This project is uses Variational Autoencoders for Manifold Learning on proteins with the express goal being to generate latent spaces which simpler models can use to perform tasks such as protein family classification. The Proteinshake Dataset will be downloaded when any of the scipts is first executed (and won't need to be redownloaded once done).
There are three different models:
- Basic VAE
- Point VAE
- Graph VAE
These are defined in the models folder in src. The each model has its own defined hyperparameter sweep file outlined in src/training. These can be run from terminal with the following command "python -m src.training.*" where * is the model sweep file name. When run, the program will ask for a dataset input, the dataset used for this project is "Pfam", it will also ask for a name for the sweep folder in which the training logs and trained models will be stored.
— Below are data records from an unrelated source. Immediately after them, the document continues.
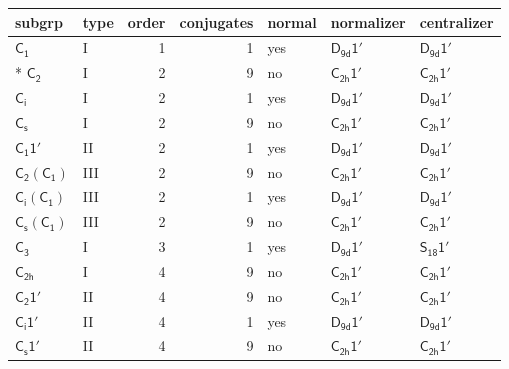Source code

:\documentclass[10pt,a4paper]{article}
\numberwithin{equation}{section}
\newcommand{\grp}[1]{\mathsf{#1}}
\begin{document}
{\small\begin{longtable}{@{}llrrlll@{}}\toprule
subgrp & type & order & conjugates & normal & normalizer & centralizer\\\midrule\endhead
\bottomrule\endfoot\endlastfoot
\href{../../../rotation/data/pdf/C1.pdf}{$\grp{C_{1}}$} & I & 1 & 1 & yes & \href{D9d-1p.pdf}{$\grp{D_{9d}1'}$} & \href{D9d-1p.pdf}{$\grp{D_{9d}1'}$}\\*
\href{../../../rotation/data/pdf/C2.pdf}{$\grp{C_{2}}$} & I & 2 & 9 & no & \href{C2h-1p.pdf}{$\grp{C_{2h}1'}$} & \href{C2h-1p.pdf}{$\grp{C_{2h}1'}$}\\
\href{../../../rotation/data/pdf/S2.pdf}{$\grp{C_{i}}$} & I & 2 & 1 & yes & \href{D9d-1p.pdf}{$\grp{D_{9d}1'}$} & \href{D9d-1p.pdf}{$\grp{D_{9d}1'}$}\\
\href{../../../rotation/data/pdf/C1v.pdf}{$\grp{C_{s}}$} & I & 2 & 9 & no & \href{C2h-1p.pdf}{$\grp{C_{2h}1'}$} & \href{C2h-1p.pdf}{$\grp{C_{2h}1'}$}\\
\href{C1-1p.pdf}{$\grp{C_{1}1'}$} & II & 2 & 1 & yes & \href{D9d-1p.pdf}{$\grp{D_{9d}1'}$} & \href{D9d-1p.pdf}{$\grp{D_{9d}1'}$}\\
\href{C2-C1.pdf}{$\grp{C_{2}}(\grp{C_{1}})$} & III & 2 & 9 & no & \href{C2h-1p.pdf}{$\grp{C_{2h}1'}$} & \href{C2h-1p.pdf}{$\grp{C_{2h}1'}$}\\
\href{S2-C1.pdf}{$\grp{C_{i}}(\grp{C_{1}})$} & III & 2 & 1 & yes & \href{D9d-1p.pdf}{$\grp{D_{9d}1'}$} & \href{D9d-1p.pdf}{$\grp{D_{9d}1'}$}\\
\href{C1v-C1.pdf}{$\grp{C_{s}}(\grp{C_{1}})$} & III & 2 & 9 & no & \href{C2h-1p.pdf}{$\grp{C_{2h}1'}$} & \href{C2h-1p.pdf}{$\grp{C_{2h}1'}$}\\
\href{../../../rotation/data/pdf/C3.pdf}{$\grp{C_{3}}$} & I & 3 & 1 & yes & \href{D9d-1p.pdf}{$\grp{D_{9d}1'}$} & \href{S18-1p.pdf}{$\grp{S_{18}1'}$}\\
\href{../../../rotation/data/pdf/C2h.pdf}{$\grp{C_{2h}}$} & I & 4 & 9 & no & \href{C2h-1p.pdf}{$\grp{C_{2h}1'}$} & \href{C2h-1p.pdf}{$\grp{C_{2h}1'}$}\\
\href{C2-1p.pdf}{$\grp{C_{2}1'}$} & II & 4 & 9 & no & \href{C2h-1p.pdf}{$\grp{C_{2h}1'}$} & \href{C2h-1p.pdf}{$\grp{C_{2h}1'}$}\\
\href{S2-1p.pdf}{$\grp{C_{i}1'}$} & II & 4 & 1 & yes & \href{D9d-1p.pdf}{$\grp{D_{9d}1'}$} & \href{D9d-1p.pdf}{$\grp{D_{9d}1'}$}\\
\href{C1v-1p.pdf}{$\grp{C_{s}1'}$} & II & 4 & 9 & no & \href{C2h-1p.pdf}{$\grp{C_{2h}1'}$} & \href{C2h-1p.pdf}{$\grp{C_{2h}1'}$}\\

\end{longtable}}
\end{document}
For the Beta experiments the same procedure can be used but from the src/experiment_training folder using "python -m src.experiment_training.*" Similar to above, it will ask for a dataset, write "Pfam". Then it will ask for experiment type. There are two options, the first is to run the Beta experiment with a set model and varying regularisation coefficients and the other is to train a single "final model". To run the beta experiment input "Beta", train the final model input "Final_Model" (this is important as it will save the train and validation datasets used).
The src/dataset_classes contains the pytorch dataset classes that handle data pre-processing and retrieving samples for batches.
utils contains other functions mostly related to data handling.
Notebooks contains different jupyter notebooks used for the project to create graphs and visualisations. Notably,
- the CLUSTER_ANALYSIS notebook contains the final evaluation of generated latent spaces for the models.
- Beta_Exp_visualisation contains the generation of plots for the beta experiment.
- Sequence comparison contains code for applying the Smith-Watermna Algorithm to generated sequences
For reproducibility: - Run Sweep and use the visualisation notebook found in experiments/training logs to visualise different behaviours (or use tensorboard) - Run the beta experiment script with the parameters of the best model from the sweep - Use Beta_Exp_visualisation to visualise latent space using 2D PCA - Based on the above adjust Beta to reflect and run the Final Model function from the relevant experiment training script with the relevant parameters. - For the use of VAEs for visualisation run the same script as above but with the latent dimensions set to two. Then the notebooks mentioned above can be used for visualisation.